For his pains, Doug was himself criticized for judging other cultures according to the degree to which they did or did not conform to Western notions of “gay identity.” Widely read, Doug was delighted to discover that most Arab countries had a strong tradition of male-to-male love and lust, though it typically co-existed with opposite-gender attraction. Doug resisted any automatic acceptance of cultural relativism in the name of certain universalist claims. It is never right, he’d thunder, to hang two adolescent boys (as happened in Iran in 2005) for “heretical sodomy”; one can never justify clitoral surgery for young girls as essential to teaching them their “proper” gender role. For Doug these were criminal acts, and no theocratic or historic justification could excuse them.

Saints or Sinners-the dichotomous approach sometimes looms large in Doug’s political writing (as well as in his personal friendships).Yet his critics from the far left were much more likely than Doug to avoid shades of gray. This was particularly true of those who denounced him and, by implication, all those who occasionally blurred ideological categories (meaning most social democrats), for swinging between the hope that they could “work within the system” to bring about progressive change and their gut-level awareness that only a far more drastic stance-nonviolent revolution? anarchistic localism?—held out any real chance for substantive social change.

In working with anti-war Democrats like Al Lowenstein and Bella Abzug and thereby encouraging the belief that electoral politics could ever dislodge corporate capitalism’s predatory domination, some critics accused Doug of bolstering the iniquitous “permanent government” and sabotaging the socialist vision to which he rhetorically adhered. To this Doug would reply that the conservative mindset in the U.S. that continued to blame individual “failure” on a lack of ability and/or effort rather than on structural obstacles relating to race, class, and gender, dictated a step-by-step pragmatism, a willingness to choose “the lesser of two evils” as the only alternative to despair and retreat. To Doug theoretical purity was a form of snobbism.

The last half-dozen years of Doug’s life were full of suffering. Afflicted with PPS (post-polio syndrome-the return of the disease many years after recovering from the initial viral attack), Doug’s health inexorably declined. There’s no treatment, let alone cure, for PPS, which involves progressive muscle deterioration, accompanied by pain. Doug developed chronic sciatica, and then a veritable plague of ailments-two strokes, diabetes, weakened lungs, and kidney failure-necessitating frequent hospitalizations. He’d long since given up booze-and-talk marathons with political buddies, but toward the end he was rarely able to leave his shabby East Village apartment-nor able to pay the rent for it. Long-time friends kept him this side of homelessness.

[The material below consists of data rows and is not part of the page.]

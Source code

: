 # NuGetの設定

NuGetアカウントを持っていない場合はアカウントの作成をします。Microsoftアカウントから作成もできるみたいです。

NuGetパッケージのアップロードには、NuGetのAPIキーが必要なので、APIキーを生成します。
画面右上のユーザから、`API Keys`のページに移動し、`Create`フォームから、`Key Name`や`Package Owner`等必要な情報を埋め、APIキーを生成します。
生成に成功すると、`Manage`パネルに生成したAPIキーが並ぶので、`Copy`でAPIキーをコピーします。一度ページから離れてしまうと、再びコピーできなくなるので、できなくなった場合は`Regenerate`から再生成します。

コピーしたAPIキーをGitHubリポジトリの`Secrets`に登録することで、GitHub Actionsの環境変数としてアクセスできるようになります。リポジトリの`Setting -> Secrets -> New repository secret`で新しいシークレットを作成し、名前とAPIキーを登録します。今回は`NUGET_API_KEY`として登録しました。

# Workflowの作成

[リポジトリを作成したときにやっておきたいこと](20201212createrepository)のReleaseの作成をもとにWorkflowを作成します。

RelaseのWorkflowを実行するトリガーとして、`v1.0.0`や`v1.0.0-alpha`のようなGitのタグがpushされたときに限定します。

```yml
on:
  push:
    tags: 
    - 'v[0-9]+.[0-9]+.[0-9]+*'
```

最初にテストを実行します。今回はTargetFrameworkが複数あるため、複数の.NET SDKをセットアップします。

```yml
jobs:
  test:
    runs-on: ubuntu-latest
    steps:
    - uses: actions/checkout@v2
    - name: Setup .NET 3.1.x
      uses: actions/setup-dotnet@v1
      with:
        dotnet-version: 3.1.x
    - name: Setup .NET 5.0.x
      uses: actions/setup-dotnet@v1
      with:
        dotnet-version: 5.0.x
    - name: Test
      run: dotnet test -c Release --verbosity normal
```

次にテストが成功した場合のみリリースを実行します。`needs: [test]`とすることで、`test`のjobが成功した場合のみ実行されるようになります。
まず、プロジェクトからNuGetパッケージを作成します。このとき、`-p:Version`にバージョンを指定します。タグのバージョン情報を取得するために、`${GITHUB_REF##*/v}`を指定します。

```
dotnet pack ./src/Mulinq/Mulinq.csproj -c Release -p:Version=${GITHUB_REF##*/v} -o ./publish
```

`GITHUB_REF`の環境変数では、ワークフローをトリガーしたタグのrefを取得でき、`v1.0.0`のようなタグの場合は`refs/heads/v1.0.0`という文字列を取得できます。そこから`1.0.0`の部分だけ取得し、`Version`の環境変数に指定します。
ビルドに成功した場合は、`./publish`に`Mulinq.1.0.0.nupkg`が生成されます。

Yet to the end, his voice gravelly from muscular debilitation, he continued to work the phones and-somehow-to write occasional reports and reviews for Gay City News. When Hurricane Sandy hit in 2013, John Berendt sent a car to collect Doug from his blacked-out apartment and installed him in a bedroom in his elegant townhouse. Doug reported to the political consultant Ethan Geto, his friend of many years, that the food was “very good” and that he wouldn’t mind staying. Courage and humor, not complaint, were Doug’s stock-in-trade. Another old friend, Sean Strub, the founder of POZ, dropped by one evening and reported that despite the muscle deterioration that made it difficult for Doug to hold his head up, intellectually he was in scintillating form-so much so that Sean regretted not having brought along a tape recorder to memorialize what was “a master’s tutorial” about “the global political environment.”

After returning to his apartment from his stay at John’s, “Dougie”—as his close friends affectionately called him—rapidly declined. He died on October 26, 2013. A voice of uncommon clarity and charm went silent, his passion and wit emptying into the void.